The New York Times cited the Russian Novaya Gazeta newspaper which quoted government and police sources.  This confirmation came after a week in which rumors ran rampant as men were snatched from the streets, including two television reporters, a prominent Mufti, and children as young as 16 years.  The report had the names of the three men who were confirmed dead but suspected many more extra-judicial killings had taken place.

The denial from the government was callous:  "You cannot arrest or repress people who just don't exist in the republic," said Alvi Karimov, spokesman for Chechen Head Ramzan Kadyrov.  "If such people existed in Chechnya, law enforcement would not have to worry about them, as their own relatives would have sent them to where they could never return," he added.  Indeed, there are reports of some men fleeing the country after being released by authorities or after watching friends get arrested.

In early March, LGBT Rights groups applied for permits to hold pride parades in the northern Caucasus and across Russia.  They expected their requests for permits to be denied but still filed them in hopes of taking them to the European Court of Human Rights.

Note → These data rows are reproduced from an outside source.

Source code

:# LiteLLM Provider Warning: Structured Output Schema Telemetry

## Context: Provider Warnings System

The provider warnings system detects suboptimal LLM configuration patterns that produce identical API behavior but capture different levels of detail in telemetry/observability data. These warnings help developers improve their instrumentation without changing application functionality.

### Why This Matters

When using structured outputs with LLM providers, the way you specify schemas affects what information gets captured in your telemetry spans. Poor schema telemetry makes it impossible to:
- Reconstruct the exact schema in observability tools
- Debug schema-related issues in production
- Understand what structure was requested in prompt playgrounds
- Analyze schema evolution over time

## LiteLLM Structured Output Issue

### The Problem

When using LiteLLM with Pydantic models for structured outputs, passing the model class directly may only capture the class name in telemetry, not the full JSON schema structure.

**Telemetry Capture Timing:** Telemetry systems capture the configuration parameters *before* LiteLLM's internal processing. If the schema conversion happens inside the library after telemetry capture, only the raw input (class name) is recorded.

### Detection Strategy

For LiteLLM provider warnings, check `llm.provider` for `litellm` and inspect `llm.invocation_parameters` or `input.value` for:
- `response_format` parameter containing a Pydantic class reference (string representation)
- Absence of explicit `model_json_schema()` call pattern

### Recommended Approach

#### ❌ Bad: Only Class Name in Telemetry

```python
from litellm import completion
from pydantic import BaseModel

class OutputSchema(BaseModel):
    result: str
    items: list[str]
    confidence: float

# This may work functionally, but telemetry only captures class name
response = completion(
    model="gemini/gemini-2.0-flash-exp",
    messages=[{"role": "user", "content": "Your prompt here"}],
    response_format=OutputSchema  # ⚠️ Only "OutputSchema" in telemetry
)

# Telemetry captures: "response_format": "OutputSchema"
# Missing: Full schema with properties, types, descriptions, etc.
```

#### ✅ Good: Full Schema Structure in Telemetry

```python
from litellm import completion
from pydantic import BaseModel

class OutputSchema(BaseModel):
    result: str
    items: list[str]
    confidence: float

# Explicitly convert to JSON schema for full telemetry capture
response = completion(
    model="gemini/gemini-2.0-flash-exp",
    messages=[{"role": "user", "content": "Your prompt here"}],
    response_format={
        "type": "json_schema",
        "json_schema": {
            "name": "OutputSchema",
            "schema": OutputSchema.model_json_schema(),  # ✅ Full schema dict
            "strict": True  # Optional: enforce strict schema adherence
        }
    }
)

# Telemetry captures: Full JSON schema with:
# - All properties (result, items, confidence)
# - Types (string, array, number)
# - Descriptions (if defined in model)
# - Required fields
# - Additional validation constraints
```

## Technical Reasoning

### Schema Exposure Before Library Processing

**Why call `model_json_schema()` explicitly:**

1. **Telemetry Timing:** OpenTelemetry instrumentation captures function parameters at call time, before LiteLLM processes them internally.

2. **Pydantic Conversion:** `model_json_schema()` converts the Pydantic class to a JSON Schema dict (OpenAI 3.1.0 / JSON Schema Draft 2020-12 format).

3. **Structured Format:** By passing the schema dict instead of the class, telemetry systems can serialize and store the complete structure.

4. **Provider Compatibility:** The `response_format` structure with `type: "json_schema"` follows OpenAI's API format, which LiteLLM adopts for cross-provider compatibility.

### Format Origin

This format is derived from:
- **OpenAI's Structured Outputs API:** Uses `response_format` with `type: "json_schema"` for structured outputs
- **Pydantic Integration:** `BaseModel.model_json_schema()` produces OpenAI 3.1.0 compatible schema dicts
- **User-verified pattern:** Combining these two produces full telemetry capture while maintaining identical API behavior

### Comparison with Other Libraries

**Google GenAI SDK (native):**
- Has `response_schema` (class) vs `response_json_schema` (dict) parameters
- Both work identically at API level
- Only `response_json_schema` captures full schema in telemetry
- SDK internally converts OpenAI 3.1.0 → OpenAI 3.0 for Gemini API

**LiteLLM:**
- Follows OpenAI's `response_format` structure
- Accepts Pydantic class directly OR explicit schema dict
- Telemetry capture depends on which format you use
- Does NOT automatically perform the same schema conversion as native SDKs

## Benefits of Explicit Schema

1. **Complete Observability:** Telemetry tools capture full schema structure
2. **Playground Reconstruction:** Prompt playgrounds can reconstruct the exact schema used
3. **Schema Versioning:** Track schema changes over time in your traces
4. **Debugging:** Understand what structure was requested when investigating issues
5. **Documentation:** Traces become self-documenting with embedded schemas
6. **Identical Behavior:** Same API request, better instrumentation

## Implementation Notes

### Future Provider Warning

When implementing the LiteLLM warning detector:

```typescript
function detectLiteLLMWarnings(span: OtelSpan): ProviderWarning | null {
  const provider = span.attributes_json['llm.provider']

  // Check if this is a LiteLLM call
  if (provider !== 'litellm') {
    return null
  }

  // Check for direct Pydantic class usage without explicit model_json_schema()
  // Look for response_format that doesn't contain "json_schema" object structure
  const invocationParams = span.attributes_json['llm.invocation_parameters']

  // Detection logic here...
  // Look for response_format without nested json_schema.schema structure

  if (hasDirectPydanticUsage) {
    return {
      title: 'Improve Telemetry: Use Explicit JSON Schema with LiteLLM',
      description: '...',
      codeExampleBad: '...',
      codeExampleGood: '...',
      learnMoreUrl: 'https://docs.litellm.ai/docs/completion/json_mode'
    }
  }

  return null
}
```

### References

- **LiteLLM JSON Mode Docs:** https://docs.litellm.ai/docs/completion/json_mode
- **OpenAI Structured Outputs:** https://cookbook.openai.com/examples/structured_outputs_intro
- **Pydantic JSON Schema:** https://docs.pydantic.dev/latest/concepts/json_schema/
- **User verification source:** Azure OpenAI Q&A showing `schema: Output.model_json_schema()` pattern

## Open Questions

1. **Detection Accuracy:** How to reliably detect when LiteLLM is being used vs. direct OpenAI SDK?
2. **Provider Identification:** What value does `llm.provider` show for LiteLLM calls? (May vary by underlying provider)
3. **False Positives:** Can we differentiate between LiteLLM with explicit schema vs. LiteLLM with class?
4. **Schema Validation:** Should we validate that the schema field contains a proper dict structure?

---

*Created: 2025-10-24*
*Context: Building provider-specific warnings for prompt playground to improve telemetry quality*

Chechnya is a Russian Federated Republic, ruled with an iron fist by 40-year old Ramzan Kadyrov.  He's known for hyper-masculine activities like weight lifting, wrestling, MMA, and his love for polygamy.  But building those muscles has stretched Kadyrov's skin to an impossible thinness that makes him ultra-sensitive to the slightest criticism on social media, leading him to order his security forces to crack down on anyone who disagrees with him even to the tiniest degree.  Ordinary Chechens accused of insulting the state and its leaders online are made to apologize live on air to Kadyrov - one famous example had a young man stripped to his underwear and forces to apologize.  Others have been abducted by security forces and beaten.  Paris-based Reporters Without Borders says Kadyrov is "a predator of press freedom", while the NGO Freedom House has listed him among the "worst of the worst".